Love is something like the clouds that were in the sky before the sun came out. You cannot touch the clouds, you know; but you feel the rain and know how glad the flowers and the thirsty earth are to have it after a hot day. You cannot touch love either; but you feel the sweetness that it pours into everything.
– Annie Sullivan
IN TODAY’S SESSION…
This program uses a Wonder Box that contains different items in each session to introduce the children to a particular intangible gift. In this first session, the Wonder Box was empty to reinforce the idea that intangible gifts, such as today’s gift of love, cannot be seen. The story, The Real Gift is about a child who makes a blanket with his grandmother. The child is upset when the blanket is lost, but the grandmother explains that the real gift was the time they spent together and that gift can never be lost.
The children learned the song “Little Drummer Boy” and discussed the meaning of the intangible gift given by a poor boy who could not offer gifts of gold. The children also played with shadows to illustrate something real that they can see but not touch.
EXPLORE THE TOPIC TOGETHER. Talk about…
Talk about some special times you have spent together as a family and with friends. Identify some times when children gave or received material gifts and times when no material gifts were exchanged. Take turns trying to name the intangible gifts each of you gave or received when you were together with people you love.
EXTEND THE TOPIC TOGETHER. Try…
The Faith in Action activity for this session partners children with an adult in the congregation to make a craft together. The older partner takes the finished craft home. The children, however, know they, too, leave with a gift – the time spent making something together with someone in their community. You can find simple crafts appropriate for younger and older people to do together at home on the All Free Crafts website.

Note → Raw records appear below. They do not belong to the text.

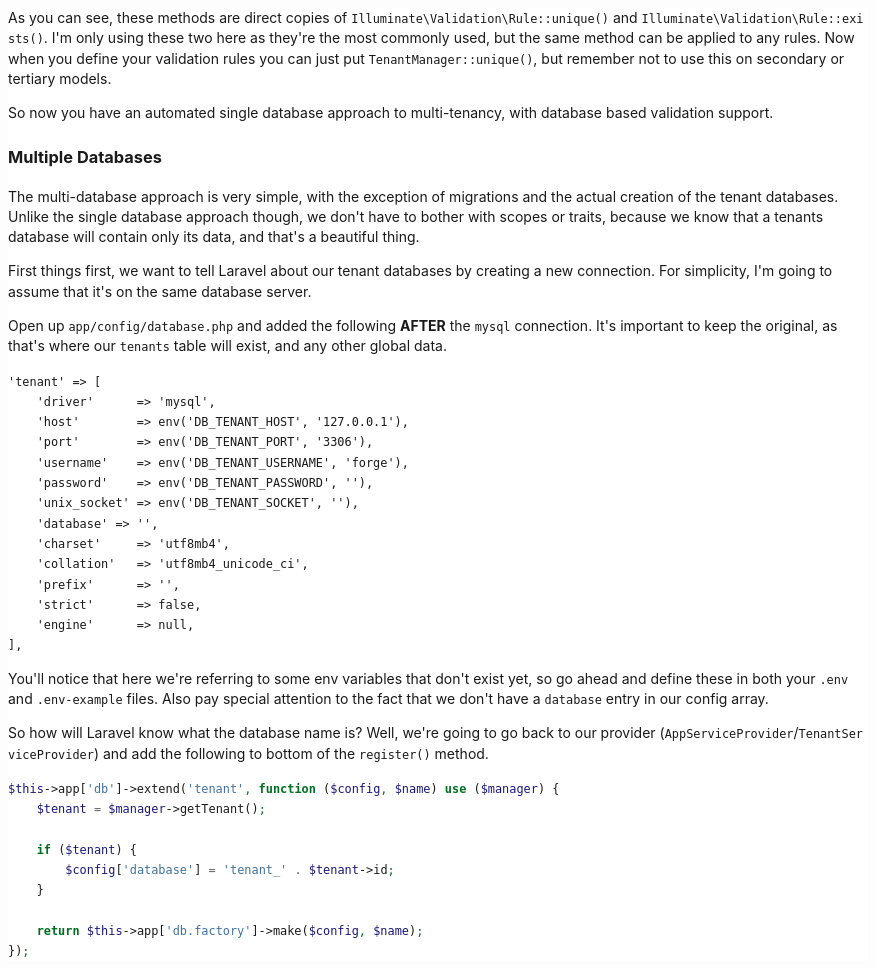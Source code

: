 As you can see, these methods are direct copies of `Illuminate\Validation\Rule::unique()` and `Illuminate\Validation\Rule::exists()`. I'm only using these two here as they're the most commonly used, but the same method can be applied to any rules. Now when you define your validation rules you can just put `TenantManager::unique()`, but remember not to use this on secondary or tertiary models.

So now you have an automated single database approach to multi-tenancy, with database based validation support.

### Multiple Databases
The multi-database approach is very simple, with the exception of migrations and the actual creation of the tenant databases. Unlike the single database approach though, we don't have to bother with scopes or traits, because we know that a tenants database will contain only its data, and that's a beautiful thing.

First things first, we want to tell Laravel about our tenant databases by creating a new connection. For simplicity, I'm going to assume that it's on the same database server. 

Open up `app/config/database.php` and added the following **AFTER** the `mysql` connection. It's important to keep the original, as that's where our `tenants` table will exist, and any other global data.

```
'tenant' => [
    'driver'      => 'mysql',
    'host'        => env('DB_TENANT_HOST', '127.0.0.1'),
    'port'        => env('DB_TENANT_PORT', '3306'),
    'username'    => env('DB_TENANT_USERNAME', 'forge'),
    'password'    => env('DB_TENANT_PASSWORD', ''),
    'unix_socket' => env('DB_TENANT_SOCKET', ''),
    'database' => '',
    'charset'     => 'utf8mb4',
    'collation'   => 'utf8mb4_unicode_ci',
    'prefix'      => '',
    'strict'      => false,
    'engine'      => null,
],
```

You'll notice that here we're referring to some env variables that don't exist yet, so go ahead and define these in both your `.env` and `.env-example` files. Also pay special attention to the fact that we don't have a `database` entry in our config array.

So how will Laravel know what the database name is? Well, we're going to go back to our provider (`AppServiceProvider`/`TenantServiceProvider`) and add the following to bottom of the `register()` method.

```php
$this->app['db']->extend('tenant', function ($config, $name) use ($manager) {
    $tenant = $manager->getTenant();
    
    if ($tenant) {
        $config['database'] = 'tenant_' . $tenant->id;
    }
    
    return $this->app['db.factory']->make($config, $name);
});
```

See if your congregational library has or wishes to order the book A Lamp in Every Corner: A Unitarian Universalist Storybook by Janeen K. Grohsmeyer Boston: Unitarian Universalist Association, 2004). This is a collection of 21 short stories that amplify and explore the seven Principles through Unitarian Universalist history and traditions, including stories about famous Unitarian, Universalist, and Unitarian Universalist men and women. It includes helpful suggestions for the novice storyteller and a list of further storytelling resources. Take turns reading or performing the stories in your family.